Efficient XML Interchange (EXI) Primer

2.1.1 EXI Header

The header communicates encoding properties that are needed to decode the EXI body. The default settings can be represented in a single byte. This keeps the overhead and complexity to a minimum and does not sacrifice compactness, especially for small documents where a header can introduce a large constant factor.

The structure of an EXI header is depicted in the following figure. Note that even though EXI is a bit aligned format, the header is padded to the next byte to support fast header interpretation.

The EXI header, and hence every EXI document, starts with a pair of Distinguishing Bits that can be used to recognize an EXI document from a textual XML document. The two bit-sequence (1 0) is sufficient to distinguish EXI streams from XML streams based on a broad range of character encodings.

The Presence Bit for EXI Options follows the distinguishing bits.
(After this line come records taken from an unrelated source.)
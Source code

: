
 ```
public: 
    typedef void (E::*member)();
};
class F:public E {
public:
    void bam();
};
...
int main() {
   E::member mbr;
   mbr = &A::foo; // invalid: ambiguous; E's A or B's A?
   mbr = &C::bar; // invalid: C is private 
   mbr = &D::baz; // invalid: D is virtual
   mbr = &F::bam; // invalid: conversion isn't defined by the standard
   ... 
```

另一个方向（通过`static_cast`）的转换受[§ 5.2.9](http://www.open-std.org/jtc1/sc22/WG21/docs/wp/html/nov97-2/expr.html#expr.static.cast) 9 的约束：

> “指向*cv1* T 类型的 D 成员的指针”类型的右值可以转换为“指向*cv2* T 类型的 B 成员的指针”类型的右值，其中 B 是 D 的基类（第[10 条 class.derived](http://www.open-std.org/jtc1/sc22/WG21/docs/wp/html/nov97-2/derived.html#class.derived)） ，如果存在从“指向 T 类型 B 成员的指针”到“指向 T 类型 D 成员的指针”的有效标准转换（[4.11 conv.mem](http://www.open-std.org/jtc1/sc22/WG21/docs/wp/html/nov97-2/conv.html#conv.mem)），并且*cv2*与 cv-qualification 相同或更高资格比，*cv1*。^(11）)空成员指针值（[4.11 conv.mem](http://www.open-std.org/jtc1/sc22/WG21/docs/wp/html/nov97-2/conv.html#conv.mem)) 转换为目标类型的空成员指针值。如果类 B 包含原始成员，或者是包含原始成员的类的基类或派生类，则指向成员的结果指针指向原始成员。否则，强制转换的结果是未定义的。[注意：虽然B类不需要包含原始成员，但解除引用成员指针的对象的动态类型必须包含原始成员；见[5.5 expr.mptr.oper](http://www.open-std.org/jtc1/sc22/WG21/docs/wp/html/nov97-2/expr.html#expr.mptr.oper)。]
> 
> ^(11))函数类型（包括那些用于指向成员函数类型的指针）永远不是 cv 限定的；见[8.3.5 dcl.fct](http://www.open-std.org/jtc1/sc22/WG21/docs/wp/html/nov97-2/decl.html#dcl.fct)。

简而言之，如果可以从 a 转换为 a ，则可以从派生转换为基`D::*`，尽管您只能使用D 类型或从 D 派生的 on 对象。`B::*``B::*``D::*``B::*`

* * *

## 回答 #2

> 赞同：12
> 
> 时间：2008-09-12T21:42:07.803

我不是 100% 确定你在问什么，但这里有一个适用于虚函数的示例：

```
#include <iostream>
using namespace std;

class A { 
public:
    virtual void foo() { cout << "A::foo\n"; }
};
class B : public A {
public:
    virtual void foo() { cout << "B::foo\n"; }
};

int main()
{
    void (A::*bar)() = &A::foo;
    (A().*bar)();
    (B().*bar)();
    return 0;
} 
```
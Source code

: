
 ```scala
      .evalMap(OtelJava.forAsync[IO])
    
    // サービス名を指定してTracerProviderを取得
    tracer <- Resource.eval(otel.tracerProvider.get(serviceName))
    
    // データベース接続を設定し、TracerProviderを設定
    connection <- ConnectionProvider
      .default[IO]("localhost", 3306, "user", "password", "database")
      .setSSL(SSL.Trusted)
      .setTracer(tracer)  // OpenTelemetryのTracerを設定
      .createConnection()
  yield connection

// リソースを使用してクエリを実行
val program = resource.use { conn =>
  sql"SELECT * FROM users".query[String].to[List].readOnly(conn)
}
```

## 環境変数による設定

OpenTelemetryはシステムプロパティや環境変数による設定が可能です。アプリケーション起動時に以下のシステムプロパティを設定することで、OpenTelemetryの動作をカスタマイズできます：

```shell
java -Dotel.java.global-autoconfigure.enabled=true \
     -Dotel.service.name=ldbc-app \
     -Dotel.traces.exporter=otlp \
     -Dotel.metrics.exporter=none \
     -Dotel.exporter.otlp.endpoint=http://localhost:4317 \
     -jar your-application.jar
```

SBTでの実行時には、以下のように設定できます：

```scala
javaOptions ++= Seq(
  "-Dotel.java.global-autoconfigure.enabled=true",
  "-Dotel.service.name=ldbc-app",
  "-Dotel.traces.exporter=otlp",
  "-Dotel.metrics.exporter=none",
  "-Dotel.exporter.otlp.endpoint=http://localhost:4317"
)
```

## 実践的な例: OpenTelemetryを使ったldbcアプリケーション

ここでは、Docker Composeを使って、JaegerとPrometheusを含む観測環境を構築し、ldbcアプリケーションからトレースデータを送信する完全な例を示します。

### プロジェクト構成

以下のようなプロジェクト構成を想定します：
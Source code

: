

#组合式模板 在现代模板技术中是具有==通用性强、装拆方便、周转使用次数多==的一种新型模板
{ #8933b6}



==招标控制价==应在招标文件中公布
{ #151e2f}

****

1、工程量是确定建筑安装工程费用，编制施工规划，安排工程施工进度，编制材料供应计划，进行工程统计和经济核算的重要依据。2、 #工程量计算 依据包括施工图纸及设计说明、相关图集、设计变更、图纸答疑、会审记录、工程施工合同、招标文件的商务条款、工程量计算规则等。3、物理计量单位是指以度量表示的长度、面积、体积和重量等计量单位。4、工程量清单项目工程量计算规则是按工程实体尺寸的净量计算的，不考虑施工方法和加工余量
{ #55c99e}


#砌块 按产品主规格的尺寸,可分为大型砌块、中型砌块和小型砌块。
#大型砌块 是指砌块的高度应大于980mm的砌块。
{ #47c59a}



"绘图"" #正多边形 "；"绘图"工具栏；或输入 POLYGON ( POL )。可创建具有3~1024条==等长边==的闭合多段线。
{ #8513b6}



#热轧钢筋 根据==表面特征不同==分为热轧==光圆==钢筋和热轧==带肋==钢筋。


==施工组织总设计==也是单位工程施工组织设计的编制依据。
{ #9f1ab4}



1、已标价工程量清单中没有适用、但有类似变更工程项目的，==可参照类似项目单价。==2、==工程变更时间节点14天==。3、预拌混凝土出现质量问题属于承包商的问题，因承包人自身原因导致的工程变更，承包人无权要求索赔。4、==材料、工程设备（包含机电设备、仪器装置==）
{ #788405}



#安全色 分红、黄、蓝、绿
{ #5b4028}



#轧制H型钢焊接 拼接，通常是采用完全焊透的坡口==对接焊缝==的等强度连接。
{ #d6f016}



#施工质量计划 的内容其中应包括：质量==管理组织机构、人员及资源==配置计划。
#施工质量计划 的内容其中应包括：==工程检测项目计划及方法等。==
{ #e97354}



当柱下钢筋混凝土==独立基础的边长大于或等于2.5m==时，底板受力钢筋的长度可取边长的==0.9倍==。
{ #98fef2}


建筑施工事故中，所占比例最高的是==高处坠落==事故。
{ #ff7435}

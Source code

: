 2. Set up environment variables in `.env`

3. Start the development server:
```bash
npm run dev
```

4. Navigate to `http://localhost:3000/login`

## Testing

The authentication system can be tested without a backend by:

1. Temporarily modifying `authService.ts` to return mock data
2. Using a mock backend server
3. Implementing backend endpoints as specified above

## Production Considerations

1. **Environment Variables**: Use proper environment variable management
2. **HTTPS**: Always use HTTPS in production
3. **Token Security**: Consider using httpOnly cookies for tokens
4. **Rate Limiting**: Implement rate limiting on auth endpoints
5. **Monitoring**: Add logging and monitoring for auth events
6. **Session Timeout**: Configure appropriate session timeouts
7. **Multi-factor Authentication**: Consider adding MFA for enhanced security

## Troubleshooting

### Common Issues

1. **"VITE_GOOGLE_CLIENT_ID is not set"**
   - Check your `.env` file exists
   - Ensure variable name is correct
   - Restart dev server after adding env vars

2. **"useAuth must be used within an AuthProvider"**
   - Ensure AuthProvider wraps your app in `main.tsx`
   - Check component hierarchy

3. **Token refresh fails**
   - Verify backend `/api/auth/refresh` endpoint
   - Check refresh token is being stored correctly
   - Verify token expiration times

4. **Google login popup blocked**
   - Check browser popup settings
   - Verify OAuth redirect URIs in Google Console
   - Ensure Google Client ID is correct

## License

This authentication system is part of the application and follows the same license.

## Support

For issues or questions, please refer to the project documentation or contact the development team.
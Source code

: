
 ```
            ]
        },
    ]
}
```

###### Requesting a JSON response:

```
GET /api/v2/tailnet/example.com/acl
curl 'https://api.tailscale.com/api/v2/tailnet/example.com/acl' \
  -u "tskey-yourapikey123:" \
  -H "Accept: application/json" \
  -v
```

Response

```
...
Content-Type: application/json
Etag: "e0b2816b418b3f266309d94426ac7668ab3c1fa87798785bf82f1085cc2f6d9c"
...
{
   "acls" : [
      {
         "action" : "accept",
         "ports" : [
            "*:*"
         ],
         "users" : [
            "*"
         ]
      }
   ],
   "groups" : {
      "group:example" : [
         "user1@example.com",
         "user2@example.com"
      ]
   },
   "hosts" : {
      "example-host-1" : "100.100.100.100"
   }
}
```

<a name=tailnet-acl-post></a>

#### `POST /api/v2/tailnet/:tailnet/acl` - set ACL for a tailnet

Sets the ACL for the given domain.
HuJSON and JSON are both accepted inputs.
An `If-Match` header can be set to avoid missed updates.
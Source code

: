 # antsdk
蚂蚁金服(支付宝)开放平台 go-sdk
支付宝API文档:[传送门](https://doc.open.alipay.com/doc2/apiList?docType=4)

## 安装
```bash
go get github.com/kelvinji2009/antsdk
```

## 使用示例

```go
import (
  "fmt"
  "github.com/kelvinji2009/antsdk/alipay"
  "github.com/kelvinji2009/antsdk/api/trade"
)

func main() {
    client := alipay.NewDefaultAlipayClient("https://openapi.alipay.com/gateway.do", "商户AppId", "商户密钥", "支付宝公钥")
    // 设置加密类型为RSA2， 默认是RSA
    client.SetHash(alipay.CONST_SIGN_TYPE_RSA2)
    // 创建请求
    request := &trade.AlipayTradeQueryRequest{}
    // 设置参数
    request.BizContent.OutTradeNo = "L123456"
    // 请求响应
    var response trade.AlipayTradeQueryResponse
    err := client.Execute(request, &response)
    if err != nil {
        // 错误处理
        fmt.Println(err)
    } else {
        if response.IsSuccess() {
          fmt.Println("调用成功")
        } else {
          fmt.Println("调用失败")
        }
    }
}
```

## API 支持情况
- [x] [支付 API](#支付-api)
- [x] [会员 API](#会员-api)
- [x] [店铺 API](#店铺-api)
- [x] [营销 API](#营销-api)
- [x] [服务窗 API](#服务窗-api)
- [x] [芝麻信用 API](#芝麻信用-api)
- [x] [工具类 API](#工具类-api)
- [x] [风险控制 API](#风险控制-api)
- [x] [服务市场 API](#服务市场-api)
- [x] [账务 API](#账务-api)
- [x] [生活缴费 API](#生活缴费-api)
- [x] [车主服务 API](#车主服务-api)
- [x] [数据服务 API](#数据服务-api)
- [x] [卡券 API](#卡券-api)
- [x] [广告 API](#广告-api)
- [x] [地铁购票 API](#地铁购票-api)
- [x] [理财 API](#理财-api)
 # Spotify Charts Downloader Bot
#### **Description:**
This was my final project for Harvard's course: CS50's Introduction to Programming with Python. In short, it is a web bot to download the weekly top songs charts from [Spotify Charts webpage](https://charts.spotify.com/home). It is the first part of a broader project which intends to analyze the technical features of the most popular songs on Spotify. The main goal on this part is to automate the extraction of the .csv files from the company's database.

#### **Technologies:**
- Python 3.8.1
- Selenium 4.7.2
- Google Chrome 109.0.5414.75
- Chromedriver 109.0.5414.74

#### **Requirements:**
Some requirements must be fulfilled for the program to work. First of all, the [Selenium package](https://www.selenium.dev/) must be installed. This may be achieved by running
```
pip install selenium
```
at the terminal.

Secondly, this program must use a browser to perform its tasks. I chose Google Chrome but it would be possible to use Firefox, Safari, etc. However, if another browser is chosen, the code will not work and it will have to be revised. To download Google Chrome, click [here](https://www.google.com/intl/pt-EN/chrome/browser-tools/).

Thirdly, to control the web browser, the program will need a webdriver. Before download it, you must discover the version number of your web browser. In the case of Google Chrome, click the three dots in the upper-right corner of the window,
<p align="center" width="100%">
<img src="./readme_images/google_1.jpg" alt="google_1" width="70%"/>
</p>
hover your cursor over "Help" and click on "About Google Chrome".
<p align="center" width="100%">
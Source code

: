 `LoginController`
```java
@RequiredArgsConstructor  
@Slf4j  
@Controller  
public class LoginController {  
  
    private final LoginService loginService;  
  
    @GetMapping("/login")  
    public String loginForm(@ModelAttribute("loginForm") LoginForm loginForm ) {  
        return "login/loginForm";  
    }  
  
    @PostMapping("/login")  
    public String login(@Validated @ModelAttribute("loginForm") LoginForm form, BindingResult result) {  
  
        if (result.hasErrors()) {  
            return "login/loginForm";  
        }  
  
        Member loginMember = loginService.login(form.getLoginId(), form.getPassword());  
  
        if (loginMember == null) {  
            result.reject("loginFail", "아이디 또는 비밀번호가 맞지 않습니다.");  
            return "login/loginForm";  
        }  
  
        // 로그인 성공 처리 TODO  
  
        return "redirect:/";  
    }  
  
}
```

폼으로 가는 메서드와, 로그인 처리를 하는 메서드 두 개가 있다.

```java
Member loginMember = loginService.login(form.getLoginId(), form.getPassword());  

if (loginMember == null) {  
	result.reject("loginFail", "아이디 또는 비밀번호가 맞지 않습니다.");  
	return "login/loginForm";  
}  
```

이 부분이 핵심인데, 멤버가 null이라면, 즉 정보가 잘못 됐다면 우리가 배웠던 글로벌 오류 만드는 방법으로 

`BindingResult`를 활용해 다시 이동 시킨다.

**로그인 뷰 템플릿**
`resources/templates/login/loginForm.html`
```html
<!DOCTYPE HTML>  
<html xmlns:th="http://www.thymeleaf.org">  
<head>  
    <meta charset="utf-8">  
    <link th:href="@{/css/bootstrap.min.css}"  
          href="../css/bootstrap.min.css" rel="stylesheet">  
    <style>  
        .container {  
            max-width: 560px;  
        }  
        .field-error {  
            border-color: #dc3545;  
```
The value of this single bit is used to indicate the presence or absence of the EXI Options that appear later in the header.

The EXI Format Version identifies the version of EXI in use and allows future improvements and modifications. A leading 0 (zero) bit indicates that the document is encoded according to the final version of the recommendation, while a leading 1 (one) indicates that it is a preview version. The differentiation is introduced to facilitate early releases of preview versions with less strict interoperability requirements. Only final versions are required to be processed by compliant processors. The leading bit is followed by one or more 4-bit sequences which are collectively interpreted as a format version number starting at 1. For example, the 4-bit sequence 0000 is interpreted as version 1 and the two 4-bit sequences 1111 0001 is interpreted as 15 + 2 or version 17.

The EXI Options specify how the body of an EXI stream is encoded and, as stated earlier, their presence is controlled by the present bit earlier in the header. The overhead introduced by the EXI options is comparatively small given that they are formally described using an XML schema and can therefore be encoded using EXI as well. The following table describes the EXI options that can be specified in the EXI header.

Most of the options are straightforward and act as boolean values to enable or disable a feature. They are represented using optional XML elements which are also encoded using EXI. For more information on the XML schema that is used to encode these options, the reader is referred to XML Schema for EXI Options Header.

The preserve options shown in the table above is really a family of options that control what XML items are preserved and what XML items are ignored. These are collectively known as fidelity options. These options can be used to eliminate the associated overhead of communicating unused XML items. Certain XML items such as processing instructions or DTDs may never occur (like in SOAP) or are simply unimportant to the use case or application domain. Fidelity options are used to manage filters for certain XML items as shown in the following table.

Naturally, XML items that are discarded at encoding time (due to a particular setting of the fidelity options) cannot be reconstructed at decoding time. The next section deals with the EXI Body and discusses in more detail the effects of enabling and disabling fidelity options.

2.1.2 EXI Body

The body of an EXI document is composed of a sequence of EXI events. The notion of an event in this context is similar to that in the StAX and SAX APIs. XML items are encoded into one or more EXI events; for example, an attribute named foo can be encoded as AT("foo") and an element named bar as the pair of events SE("bar") and EE. EXI events may have additional content associated with them. For example, the attribute event AT("foo") may have an attribute value foo1 associated with it. The following table shows all the possible event types together with their associated content.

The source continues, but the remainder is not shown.